The AAA3 site contains all the residues that are required for ATP hydrolysis in cytoplasmic dyneins, but it is not conserved in axonemal or IFT dyneins (Fig. 3C). Mutations in this site that block ATP binding (Kon et al., 2004) or hydrolysis (Kon et al., 2005; Cho et al., 2008) lead to a 95% decrease in motility of cytoplasmic dyneins. How could ATP hydrolysis at AAA3 be required for motor function? One possibility is that there is a two-stroke cycle in cytoplasmic dynein, with both AAA3 and AAA1 opening and closing, and with each unit hydrolysing ATP alternately. This would suggest that at least two ATP molecules are hydrolysed per step for which there is evidence both for and against (Reck-Peterson et al., 2006; Ross et al., 2006).

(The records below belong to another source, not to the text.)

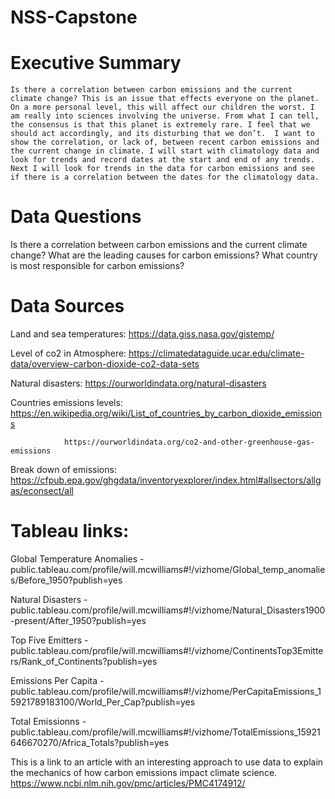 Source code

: # NSS-Capstone


# Executive Summary
	Is there a correlation between carbon emissions and the current climate change? This is an issue that effects everyone on the planet. On a more personal level, this will affect our children the worst. I am really into sciences involving the universe. From what I can tell, the consensus is that this planet is extremely rare. I feel that we should act accordingly, and its disturbing that we don’t.  I want to show the correlation, or lack of, between recent carbon emissions and the current change in climate. I will start with climatology data and look for trends and record dates at the start and end of any trends. Next I will look for trends in the data for carbon emissions and see if there is a correlation between the dates for the climatology data. 
	

# Data Questions
Is there a correlation between carbon emissions and the current climate change? 
What are the leading causes for carbon emissions? 
What country is most responsible for carbon emissions? 


# Data Sources
Land and sea temperatures: 	https://data.giss.nasa.gov/gistemp/

Level of co2 in Atmosphere:	https://climatedataguide.ucar.edu/climate-data/overview-carbon-dioxide-co2-data-sets

Natural disasters:		https://ourworldindata.org/natural-disasters

Countries emissions levels: 	https://en.wikipedia.org/wiki/List_of_countries_by_carbon_dioxide_emissions	
				
				https://ourworldindata.org/co2-and-other-greenhouse-gas-emissions

Break down of emissions:
				https://cfpub.epa.gov/ghgdata/inventoryexplorer/index.html#allsectors/allgas/econsect/all



# Tableau links:
Global Temperature Anomalies - public.tableau.com/profile/will.mcwilliams#!/vizhome/Global_temp_anomalies/Before_1950?publish=yes

Natural Disasters - public.tableau.com/profile/will.mcwilliams#!/vizhome/Natural_Disasters1900-present/After_1950?publish=yes

Top Five Emitters - public.tableau.com/profile/will.mcwilliams#!/vizhome/ContinentsTop3Emitters/Rank_of_Continents?publish=yes

Emissions Per Capita - public.tableau.com/profile/will.mcwilliams#!/vizhome/PerCapitaEmissions_15921789183100/World_Per_Cap?publish=yes

Total Emissionns - public.tableau.com/profile/will.mcwilliams#!/vizhome/TotalEmissions_15921646670270/Africa_Totals?publish=yes


This is a link to an article with an interesting approach to use data to explain the mechanics of how carbon emissions impact climate science.
https://www.ncbi.nlm.nih.gov/pmc/articles/PMC4174912/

Another possibility is that the ATP at AAA3 forms part of a switch that allows the nucleotide state of AAA3 to control the activity of the AAA1 site. A tantalising hint that this is the case comes from recent work on Lis1 (Huang et al., 2012), a regulator of dynein that is required for many of its functions, including initiation of transport (Egan et al., 2012) and production of high forces (McKenney et al., 2010). Lis1 acts as a clutch that uncouples ATP hydrolysis from movement along the microtubule. In the presence of Lis1, ATP hydrolysis rates are high, but dynein movement along the microtubule is slow and highly processive (Huang et al., 2012). Lis1 also binds right next to AAA3 and AAA4 (Huang et al., 2012), which suggests that it could uncouple any communication between AAA1 and the base of the stalk by influencing one or both of these sites.

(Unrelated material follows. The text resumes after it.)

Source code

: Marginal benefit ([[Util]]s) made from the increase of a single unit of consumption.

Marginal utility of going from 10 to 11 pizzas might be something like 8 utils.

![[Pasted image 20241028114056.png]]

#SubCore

The role of ATP hydrolysis at the AAA4 site is even more mysterious than that at AAA3. The AAA+ catalytic residues are poorly conserved in axonemal, IFT and fungal cytoplasmic dyneins, suggesting hydrolysis is not required in these dyneins (Fig. 3C). In support of this idea, the yeast motor domain crystal is able to bind ADP but not the non-hydrolysable ATP analogue AMPPNP or ATP itself (Schmidt et al., 2012). In contrast, AAA4 in other cytoplasmic dyneins contains all the catalytic residues. Furthermore, AAA4 in dynein from Dictyostelium has ATPase activity when all the other ATPase sites are mutated (Kon et al., 2012). Confusingly, however, in AAA4 sites in both yeast and Dictyostelium, a helix directly after the Walker B motif angles the catalytic glutamate away from the nucleotide-binding pocket (Fig. 3C). This means an as yet unknown conformational change must occur for the Dictyostelium dynein AAA4 site to hydrolyse ATP.
Coupling ATP hydrolysis to dynein movement
At a basic level, the events that lead to dynein moving along the microtubule are well established (Kon et al., 2005) (Fig. 4A). First, dynein with ADP in AAA1 is bound to the microtubule with the linker in the post-powerstroke (unprimed) conformation, close to the base of the stalk. ADP is then released to leave a nucleotide-free motor. Second, ATP binds to the motor domain, which is followed by release of the MTBD from the microtubule and a movement of the linker to the pre-powerstroke (primed) position. Third, the motor diffuses to a new site on the microtubule. ATP is hydrolysed and a phosphate is released. Finally, rebinding to the microtubule is followed by the powerstroke, in which the linker returns to its position close to the stalk and the cycle can continue. The new X-ray crystal structures now allow us to understand how ATP drives these steps at a mechanistic level, as discussed in the following sections.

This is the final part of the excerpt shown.